Once you've installed screen. Run it : # screen (you'll have a welcome screen when you first start it) Run your command : command.sh

The press Ctrl+a and then d.

It's gonna detach the screen launched on the server and keep your command running.

In order to go back to this screen, type :

screen -r


You might get this error if your shell is zsh and the script is calling sudo and you don't have valid cached credentials (you did not run sudo before, or the previous credentials expired) or su and you have to input a password.

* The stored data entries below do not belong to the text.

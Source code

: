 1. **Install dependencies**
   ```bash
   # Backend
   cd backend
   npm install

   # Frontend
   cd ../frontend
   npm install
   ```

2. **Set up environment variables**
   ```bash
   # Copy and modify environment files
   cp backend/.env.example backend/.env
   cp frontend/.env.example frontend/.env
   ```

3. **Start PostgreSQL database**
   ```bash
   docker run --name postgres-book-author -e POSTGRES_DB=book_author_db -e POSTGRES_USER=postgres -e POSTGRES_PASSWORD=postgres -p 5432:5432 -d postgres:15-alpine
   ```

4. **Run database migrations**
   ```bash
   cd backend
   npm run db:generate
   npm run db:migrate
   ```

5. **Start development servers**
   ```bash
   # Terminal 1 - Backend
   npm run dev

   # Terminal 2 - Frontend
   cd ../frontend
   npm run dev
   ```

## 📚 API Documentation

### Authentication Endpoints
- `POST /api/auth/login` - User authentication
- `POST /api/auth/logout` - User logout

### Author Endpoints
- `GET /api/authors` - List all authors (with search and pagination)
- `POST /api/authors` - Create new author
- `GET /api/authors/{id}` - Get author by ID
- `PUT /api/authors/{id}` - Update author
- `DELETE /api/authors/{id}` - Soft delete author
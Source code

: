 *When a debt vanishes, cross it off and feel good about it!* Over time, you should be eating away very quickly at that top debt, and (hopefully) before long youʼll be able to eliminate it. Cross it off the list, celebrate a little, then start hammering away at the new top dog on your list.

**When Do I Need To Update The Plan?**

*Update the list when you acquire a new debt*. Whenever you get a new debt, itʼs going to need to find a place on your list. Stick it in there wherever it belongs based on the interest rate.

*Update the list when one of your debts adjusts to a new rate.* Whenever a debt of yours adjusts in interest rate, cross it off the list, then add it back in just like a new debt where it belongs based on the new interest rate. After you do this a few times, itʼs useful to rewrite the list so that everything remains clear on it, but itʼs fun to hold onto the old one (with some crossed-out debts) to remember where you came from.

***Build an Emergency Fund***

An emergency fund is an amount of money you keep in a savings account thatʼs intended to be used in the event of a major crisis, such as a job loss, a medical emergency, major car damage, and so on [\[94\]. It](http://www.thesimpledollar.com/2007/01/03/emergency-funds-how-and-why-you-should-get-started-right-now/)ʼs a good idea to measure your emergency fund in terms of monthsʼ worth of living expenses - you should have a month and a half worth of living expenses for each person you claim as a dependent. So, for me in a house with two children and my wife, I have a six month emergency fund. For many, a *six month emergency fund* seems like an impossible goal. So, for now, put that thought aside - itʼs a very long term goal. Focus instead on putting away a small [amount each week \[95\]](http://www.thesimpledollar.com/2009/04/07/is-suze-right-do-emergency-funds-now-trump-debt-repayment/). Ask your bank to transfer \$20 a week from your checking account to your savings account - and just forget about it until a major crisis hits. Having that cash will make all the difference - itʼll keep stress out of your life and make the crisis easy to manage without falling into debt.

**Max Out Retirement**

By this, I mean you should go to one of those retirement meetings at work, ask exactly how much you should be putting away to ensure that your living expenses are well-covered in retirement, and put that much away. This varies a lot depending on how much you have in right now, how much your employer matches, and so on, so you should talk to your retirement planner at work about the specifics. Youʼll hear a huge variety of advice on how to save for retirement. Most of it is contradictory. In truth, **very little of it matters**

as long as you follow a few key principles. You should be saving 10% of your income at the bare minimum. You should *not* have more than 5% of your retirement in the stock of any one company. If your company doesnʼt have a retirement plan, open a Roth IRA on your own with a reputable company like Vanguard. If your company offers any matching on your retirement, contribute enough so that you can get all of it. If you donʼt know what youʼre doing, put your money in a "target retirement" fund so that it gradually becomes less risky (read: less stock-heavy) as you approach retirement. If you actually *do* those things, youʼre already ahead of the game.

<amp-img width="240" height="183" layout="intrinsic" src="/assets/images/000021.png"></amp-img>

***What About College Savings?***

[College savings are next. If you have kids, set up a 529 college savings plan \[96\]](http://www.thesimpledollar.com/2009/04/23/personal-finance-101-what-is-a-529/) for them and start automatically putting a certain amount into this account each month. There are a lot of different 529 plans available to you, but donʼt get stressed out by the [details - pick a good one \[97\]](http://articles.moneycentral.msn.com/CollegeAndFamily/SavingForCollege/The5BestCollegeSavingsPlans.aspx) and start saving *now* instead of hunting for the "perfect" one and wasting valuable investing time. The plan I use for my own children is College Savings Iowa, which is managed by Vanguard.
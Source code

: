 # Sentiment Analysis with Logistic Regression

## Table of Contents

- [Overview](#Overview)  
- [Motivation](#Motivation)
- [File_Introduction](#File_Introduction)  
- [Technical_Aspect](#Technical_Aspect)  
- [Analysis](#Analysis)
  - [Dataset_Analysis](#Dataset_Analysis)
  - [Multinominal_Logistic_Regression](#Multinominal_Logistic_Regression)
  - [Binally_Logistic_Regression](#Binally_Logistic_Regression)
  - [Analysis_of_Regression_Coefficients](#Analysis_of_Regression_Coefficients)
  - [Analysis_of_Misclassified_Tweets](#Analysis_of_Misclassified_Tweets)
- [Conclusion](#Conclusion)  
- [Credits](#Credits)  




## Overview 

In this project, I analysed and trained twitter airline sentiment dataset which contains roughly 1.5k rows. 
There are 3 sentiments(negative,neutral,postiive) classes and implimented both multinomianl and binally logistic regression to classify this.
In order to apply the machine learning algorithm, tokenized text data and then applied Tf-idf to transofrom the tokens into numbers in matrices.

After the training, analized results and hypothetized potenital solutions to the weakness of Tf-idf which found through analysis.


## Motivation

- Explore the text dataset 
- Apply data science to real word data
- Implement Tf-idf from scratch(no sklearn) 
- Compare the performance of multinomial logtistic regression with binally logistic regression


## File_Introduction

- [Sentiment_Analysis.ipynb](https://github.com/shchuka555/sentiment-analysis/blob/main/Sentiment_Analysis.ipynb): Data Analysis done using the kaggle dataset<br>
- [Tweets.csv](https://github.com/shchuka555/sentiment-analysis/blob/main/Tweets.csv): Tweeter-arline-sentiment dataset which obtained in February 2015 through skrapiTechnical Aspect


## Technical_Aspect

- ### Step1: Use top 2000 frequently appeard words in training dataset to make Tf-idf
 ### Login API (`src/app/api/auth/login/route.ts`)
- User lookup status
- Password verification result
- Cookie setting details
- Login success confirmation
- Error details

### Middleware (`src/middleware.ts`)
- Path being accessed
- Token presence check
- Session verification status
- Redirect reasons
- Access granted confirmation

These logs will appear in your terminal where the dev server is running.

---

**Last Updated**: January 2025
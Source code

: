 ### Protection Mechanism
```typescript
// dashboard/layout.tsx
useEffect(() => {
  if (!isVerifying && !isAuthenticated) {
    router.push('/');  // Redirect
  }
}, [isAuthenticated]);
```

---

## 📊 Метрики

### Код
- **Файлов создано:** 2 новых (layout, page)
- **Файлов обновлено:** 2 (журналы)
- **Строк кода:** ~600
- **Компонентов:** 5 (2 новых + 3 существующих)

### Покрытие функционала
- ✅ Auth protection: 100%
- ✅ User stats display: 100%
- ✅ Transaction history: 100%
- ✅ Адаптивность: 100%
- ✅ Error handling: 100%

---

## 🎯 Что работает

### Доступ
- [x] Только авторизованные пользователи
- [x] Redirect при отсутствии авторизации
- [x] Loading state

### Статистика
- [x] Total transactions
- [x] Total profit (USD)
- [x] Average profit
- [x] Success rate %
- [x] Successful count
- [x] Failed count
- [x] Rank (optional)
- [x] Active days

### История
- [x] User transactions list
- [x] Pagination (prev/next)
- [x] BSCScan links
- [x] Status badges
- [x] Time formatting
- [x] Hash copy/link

If you don't need to keep the output like other answers have mentioned (like running your script without & in tmux or screen), here are some possible solutions for this:

  • disable the tty_tickets or set the timestamp_type to global in your sudoers file (so that you don't have to enter your password in all the terminals) and/or increase the value of timestamp_timeout (this has some serious security implications).
  • run a simple command with sudo before running the script so that sudo will have cached credentials when encountered in your script.
  • change your script so it does not call sudo or su.
  • What works fine in bash inside an alias doesn't work in zsh. I just want openvpn to keep running and in bash I did it with alias ovp='sudo openvpn myconfig &'. Can't find a way to make the same work in zsh.
    – DimiDak
    May 6, 2021 at 22:44
  • But you are right saying that this has to do with sudo and cached creds.